Stored data
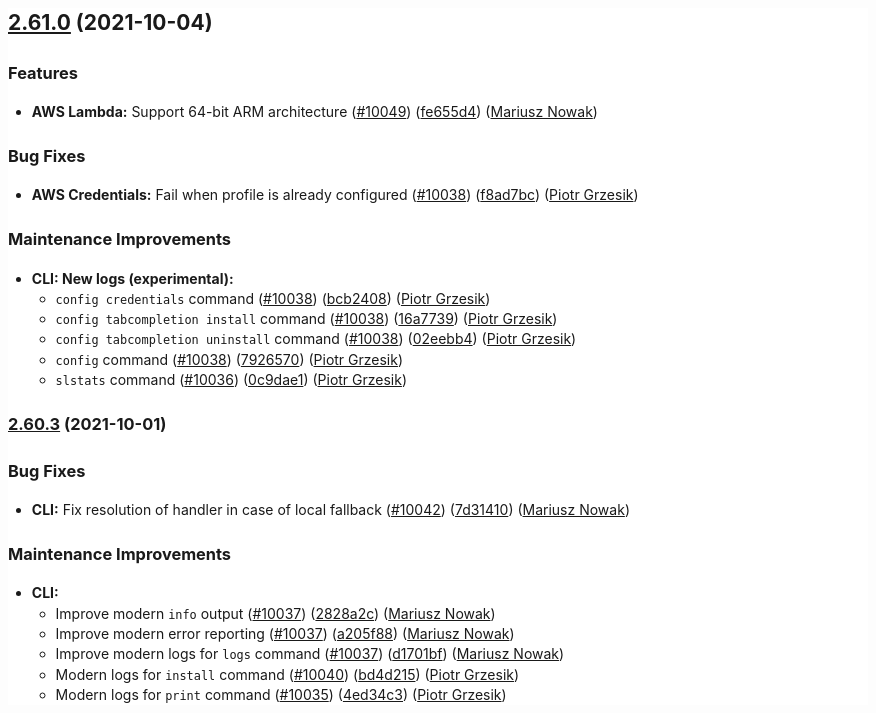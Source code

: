 ## [2.61.0](https://github.com/serverless/serverless/compare/v2.60.3...v2.61.0) (2021-10-04)

### Features

- **AWS Lambda:** Support 64-bit ARM architecture ([#10049](https://github.com/serverless/serverless/pull/10049)) ([fe655d4](https://github.com/serverless/serverless/commit/fe655d4f15ca789a1e3a46ce49dc7d23ca806c00)) ([Mariusz Nowak](https://github.com/medikoo))

### Bug Fixes

- **AWS Credentials:** Fail when profile is already configured ([#10038](https://github.com/serverless/serverless/pull/10038)) ([f8ad7bc](https://github.com/serverless/serverless/commit/f8ad7bca6a26e39864d139fec4aadddd24b34a5b)) ([Piotr Grzesik](https://github.com/pgrzesik))

### Maintenance Improvements

- **CLI: New logs (experimental):**
  - `config credentials` command ([#10038](https://github.com/serverless/serverless/pull/10038)) ([bcb2408](https://github.com/serverless/serverless/commit/bcb240893d89127cc1eada7255864b7bfeb88a61)) ([Piotr Grzesik](https://github.com/pgrzesik))
  - `config tabcompletion install` command ([#10038](https://github.com/serverless/serverless/pull/10038)) ([16a7739](https://github.com/serverless/serverless/commit/16a7739411141487fa33f8a72f88d82db712bfc9)) ([Piotr Grzesik](https://github.com/pgrzesik))
  - `config tabcompletion uninstall` command ([#10038](https://github.com/serverless/serverless/pull/10038)) ([02eebb4](https://github.com/serverless/serverless/commit/02eebb4643435341235340f5da8c7db903cb12e6)) ([Piotr Grzesik](https://github.com/pgrzesik))
  - `config` command ([#10038](https://github.com/serverless/serverless/pull/10038)) ([7926570](https://github.com/serverless/serverless/commit/7926570557e5c0a4dd661c069eecc1d4a0cf9b5d)) ([Piotr Grzesik](https://github.com/pgrzesik))
  - `slstats` command ([#10036](https://github.com/serverless/serverless/pull/10036)) ([0c9dae1](https://github.com/serverless/serverless/commit/0c9dae1210b9456ec96bc38a717a901beaa45a7b)) ([Piotr Grzesik](https://github.com/pgrzesik))

### [2.60.3](https://github.com/serverless/serverless/compare/v2.60.2...v2.60.3) (2021-10-01)

### Bug Fixes

- **CLI:** Fix resolution of handler in case of local fallback ([#10042](https://github.com/serverless/serverless/pull/10042)) ([7d31410](https://github.com/serverless/serverless/commit/7d31410b74efb4c48c1c1b18ca33733a564268f2)) ([Mariusz Nowak](https://github.com/medikoo))

### Maintenance Improvements

- **CLI:**
  - Improve modern `info` output ([#10037](https://github.com/serverless/serverless/pull/10037)) ([2828a2c](https://github.com/serverless/serverless/commit/2828a2c44388d731d4396e0ea11ae48953f20b0a)) ([Mariusz Nowak](https://github.com/medikoo))
  - Improve modern error reporting ([#10037](https://github.com/serverless/serverless/pull/10037)) ([a205f88](https://github.com/serverless/serverless/commit/a205f88310653331c96f51402d148c576dd79db8)) ([Mariusz Nowak](https://github.com/medikoo))
  - Improve modern logs for `logs` command ([#10037](https://github.com/serverless/serverless/pull/10037)) ([d1701bf](https://github.com/serverless/serverless/commit/d1701bf13a7155cce388424964e35ca536b2ce8a)) ([Mariusz Nowak](https://github.com/medikoo))
  - Modern logs for `install` command ([#10040](https://github.com/serverless/serverless/pull/10040)) ([bd4d215](https://github.com/serverless/serverless/commit/bd4d215266b16793c26d06a34af8482f00e47844)) ([Piotr Grzesik](https://github.com/pgrzesik))
  - Modern logs for `print` command ([#10035](https://github.com/serverless/serverless/pull/10035)) ([4ed34c3](https://github.com/serverless/serverless/commit/4ed34c3e5e21903a3fe9e512621739ef5bf0bd84)) ([Piotr Grzesik](https://github.com/pgrzesik))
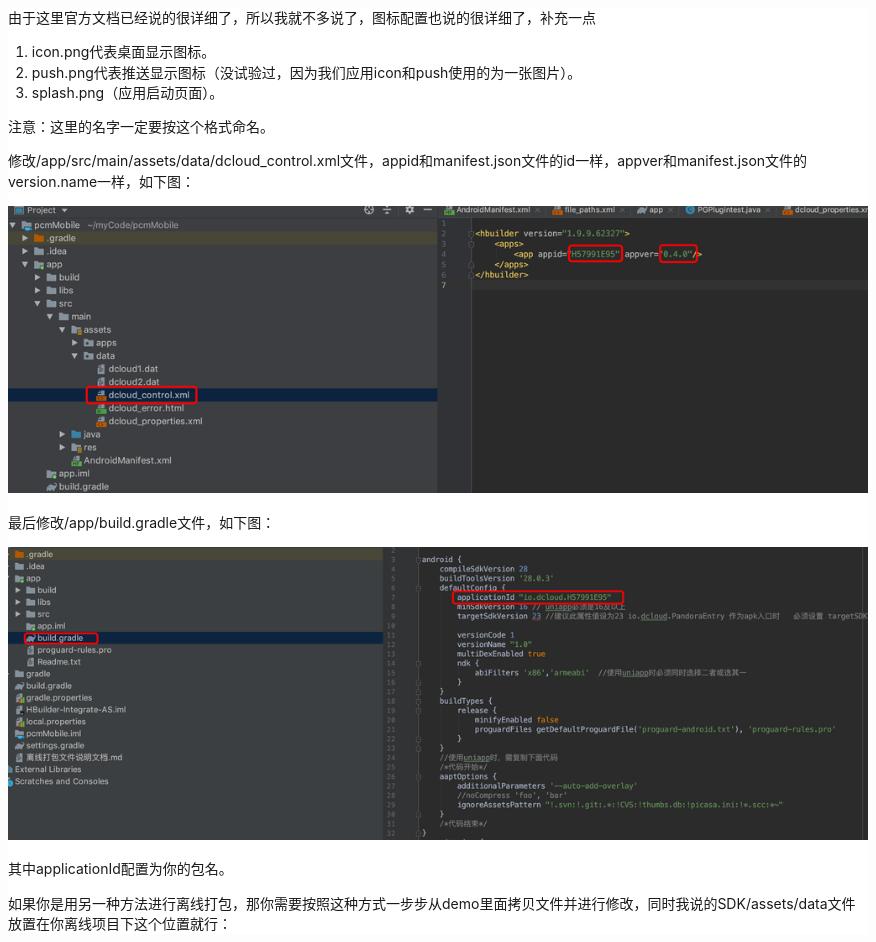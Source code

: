 由于这里官方文档已经说的很详细了，所以我就不多说了，图标配置也说的很详细了，补充一点

1. icon.png代表桌面显示图标。
2. push.png代表推送显示图标（没试验过，因为我们应用icon和push使用的为一张图片）。
3. splash.png（应用启动页面）。

注意：这里的名字一定要按这个格式命名。

修改/app/src/main/assets/data/dcloud_control.xml文件，appid和manifest.json文件的id一样，appver和manifest.json文件的version.name一样，如下图：

![nine](/img/post/2019/20190520/nine.png)

最后修改/app/build.gradle文件，如下图：

![ten](/img/post/2019/20190520/ten.png)

其中applicationId配置为你的包名。

如果你是用另一种方法进行离线打包，那你需要按照这种方式一步步从demo里面拷贝文件并进行修改，同时我说的SDK/assets/data文件放置在你离线项目下这个位置就行：
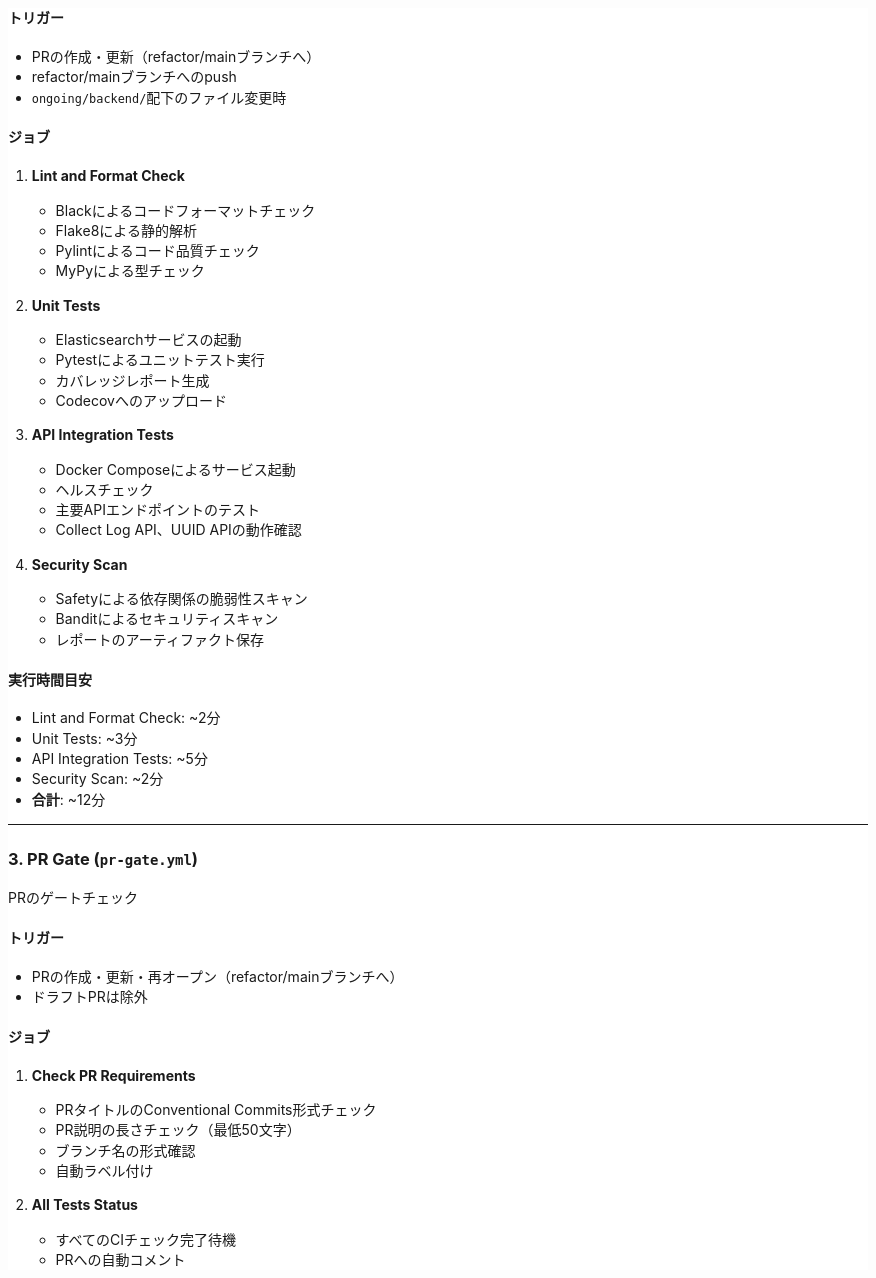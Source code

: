 #### トリガー
- PRの作成・更新（refactor/mainブランチへ）
- refactor/mainブランチへのpush
- `ongoing/backend/`配下のファイル変更時

#### ジョブ
1. **Lint and Format Check**
   - Blackによるコードフォーマットチェック
   - Flake8による静的解析
   - Pylintによるコード品質チェック
   - MyPyによる型チェック

2. **Unit Tests**
   - Elasticsearchサービスの起動
   - Pytestによるユニットテスト実行
   - カバレッジレポート生成
   - Codecovへのアップロード

3. **API Integration Tests**
   - Docker Composeによるサービス起動
   - ヘルスチェック
   - 主要APIエンドポイントのテスト
   - Collect Log API、UUID APIの動作確認

4. **Security Scan**
   - Safetyによる依存関係の脆弱性スキャン
   - Banditによるセキュリティスキャン
   - レポートのアーティファクト保存

#### 実行時間目安
- Lint and Format Check: ~2分
- Unit Tests: ~3分
- API Integration Tests: ~5分
- Security Scan: ~2分
- **合計**: ~12分

---

### 3. PR Gate (`pr-gate.yml`)
PRのゲートチェック

#### トリガー
- PRの作成・更新・再オープン（refactor/mainブランチへ）
- ドラフトPRは除外

#### ジョブ
1. **Check PR Requirements**
   - PRタイトルのConventional Commits形式チェック
   - PR説明の長さチェック（最低50文字）
   - ブランチ名の形式確認
   - 自動ラベル付け

2. **All Tests Status**
   - すべてのCIチェック完了待機
   - PRへの自動コメント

Assignment >>
Pictures excluded, quote all the data above exactly.

Exercise solution >>
Source code

: ## [2.61.0](https://github.com/serverless/serverless/compare/v2.60.3...v2.61.0) (2021-10-04)

### Features

- **AWS Lambda:** Support 64-bit ARM architecture ([#10049](https://github.com/serverless/serverless/pull/10049)) ([fe655d4](https://github.com/serverless/serverless/commit/fe655d4f15ca789a1e3a46ce49dc7d23ca806c00)) ([Mariusz Nowak](https://github.com/medikoo))

### Bug Fixes

- **AWS Credentials:** Fail when profile is already configured ([#10038](https://github.com/serverless/serverless/pull/10038)) ([f8ad7bc](https://github.com/serverless/serverless/commit/f8ad7bca6a26e39864d139fec4aadddd24b34a5b)) ([Piotr Grzesik](https://github.com/pgrzesik))

### Maintenance Improvements

- **CLI: New logs (experimental):**
  - `config credentials` command ([#10038](https://github.com/serverless/serverless/pull/10038)) ([bcb2408](https://github.com/serverless/serverless/commit/bcb240893d89127cc1eada7255864b7bfeb88a61)) ([Piotr Grzesik](https://github.com/pgrzesik))
  - `config tabcompletion install` command ([#10038](https://github.com/serverless/serverless/pull/10038)) ([16a7739](https://github.com/serverless/serverless/commit/16a7739411141487fa33f8a72f88d82db712bfc9)) ([Piotr Grzesik](https://github.com/pgrzesik))
  - `config tabcompletion uninstall` command ([#10038](https://github.com/serverless/serverless/pull/10038)) ([02eebb4](https://github.com/serverless/serverless/commit/02eebb4643435341235340f5da8c7db903cb12e6)) ([Piotr Grzesik](https://github.com/pgrzesik))
  - `config` command ([#10038](https://github.com/serverless/serverless/pull/10038)) ([7926570](https://github.com/serverless/serverless/commit/7926570557e5c0a4dd661c069eecc1d4a0cf9b5d)) ([Piotr Grzesik](https://github.com/pgrzesik))
  - `slstats` command ([#10036](https://github.com/serverless/serverless/pull/10036)) ([0c9dae1](https://github.com/serverless/serverless/commit/0c9dae1210b9456ec96bc38a717a901beaa45a7b)) ([Piotr Grzesik](https://github.com/pgrzesik))

### [2.60.3](https://github.com/serverless/serverless/compare/v2.60.2...v2.60.3) (2021-10-01)

### Bug Fixes

- **CLI:** Fix resolution of handler in case of local fallback ([#10042](https://github.com/serverless/serverless/pull/10042)) ([7d31410](https://github.com/serverless/serverless/commit/7d31410b74efb4c48c1c1b18ca33733a564268f2)) ([Mariusz Nowak](https://github.com/medikoo))

### Maintenance Improvements

- **CLI:**
  - Improve modern `info` output ([#10037](https://github.com/serverless/serverless/pull/10037)) ([2828a2c](https://github.com/serverless/serverless/commit/2828a2c44388d731d4396e0ea11ae48953f20b0a)) ([Mariusz Nowak](https://github.com/medikoo))
  - Improve modern error reporting ([#10037](https://github.com/serverless/serverless/pull/10037)) ([a205f88](https://github.com/serverless/serverless/commit/a205f88310653331c96f51402d148c576dd79db8)) ([Mariusz Nowak](https://github.com/medikoo))
  - Improve modern logs for `logs` command ([#10037](https://github.com/serverless/serverless/pull/10037)) ([d1701bf](https://github.com/serverless/serverless/commit/d1701bf13a7155cce388424964e35ca536b2ce8a)) ([Mariusz Nowak](https://github.com/medikoo))
  - Modern logs for `install` command ([#10040](https://github.com/serverless/serverless/pull/10040)) ([bd4d215](https://github.com/serverless/serverless/commit/bd4d215266b16793c26d06a34af8482f00e47844)) ([Piotr Grzesik](https://github.com/pgrzesik))
  - Modern logs for `print` command ([#10035](https://github.com/serverless/serverless/pull/10035)) ([4ed34c3](https://github.com/serverless/serverless/commit/4ed34c3e5e21903a3fe9e512621739ef5bf0bd84)) ([Piotr Grzesik](https://github.com/pgrzesik))
Source code

: 由于这里官方文档已经说的很详细了，所以我就不多说了，图标配置也说的很详细了，补充一点

1. icon.png代表桌面显示图标。
2. push.png代表推送显示图标（没试验过，因为我们应用icon和push使用的为一张图片）。
3. splash.png（应用启动页面）。

注意：这里的名字一定要按这个格式命名。

修改/app/src/main/assets/data/dcloud_control.xml文件，appid和manifest.json文件的id一样，appver和manifest.json文件的version.name一样，如下图：

![nine](/img/post/2019/20190520/nine.png)

最后修改/app/build.gradle文件，如下图：

![ten](/img/post/2019/20190520/ten.png)

其中applicationId配置为你的包名。

如果你是用另一种方法进行离线打包，那你需要按照这种方式一步步从demo里面拷贝文件并进行修改，同时我说的SDK/assets/data文件放置在你离线项目下这个位置就行：
Source code

: #### トリガー
- PRの作成・更新（refactor/mainブランチへ）
- refactor/mainブランチへのpush
- `ongoing/backend/`配下のファイル変更時

#### ジョブ
1. **Lint and Format Check**
   - Blackによるコードフォーマットチェック
   - Flake8による静的解析
   - Pylintによるコード品質チェック
   - MyPyによる型チェック

2. **Unit Tests**
   - Elasticsearchサービスの起動
   - Pytestによるユニットテスト実行
   - カバレッジレポート生成
   - Codecovへのアップロード

3. **API Integration Tests**
   - Docker Composeによるサービス起動
   - ヘルスチェック
   - 主要APIエンドポイントのテスト
   - Collect Log API、UUID APIの動作確認

4. **Security Scan**
   - Safetyによる依存関係の脆弱性スキャン
   - Banditによるセキュリティスキャン
   - レポートのアーティファクト保存

#### 実行時間目安
- Lint and Format Check: ~2分
- Unit Tests: ~3分
- API Integration Tests: ~5分
- Security Scan: ~2分
- **合計**: ~12分

---

### 3. PR Gate (`pr-gate.yml`)
PRのゲートチェック

#### トリガー
- PRの作成・更新・再オープン（refactor/mainブランチへ）
- ドラフトPRは除外

#### ジョブ
1. **Check PR Requirements**
   - PRタイトルのConventional Commits形式チェック
   - PR説明の長さチェック（最低50文字）
   - ブランチ名の形式確認
   - 自動ラベル付け

2. **All Tests Status**
   - すべてのCIチェック完了待機
   - PRへの自動コメント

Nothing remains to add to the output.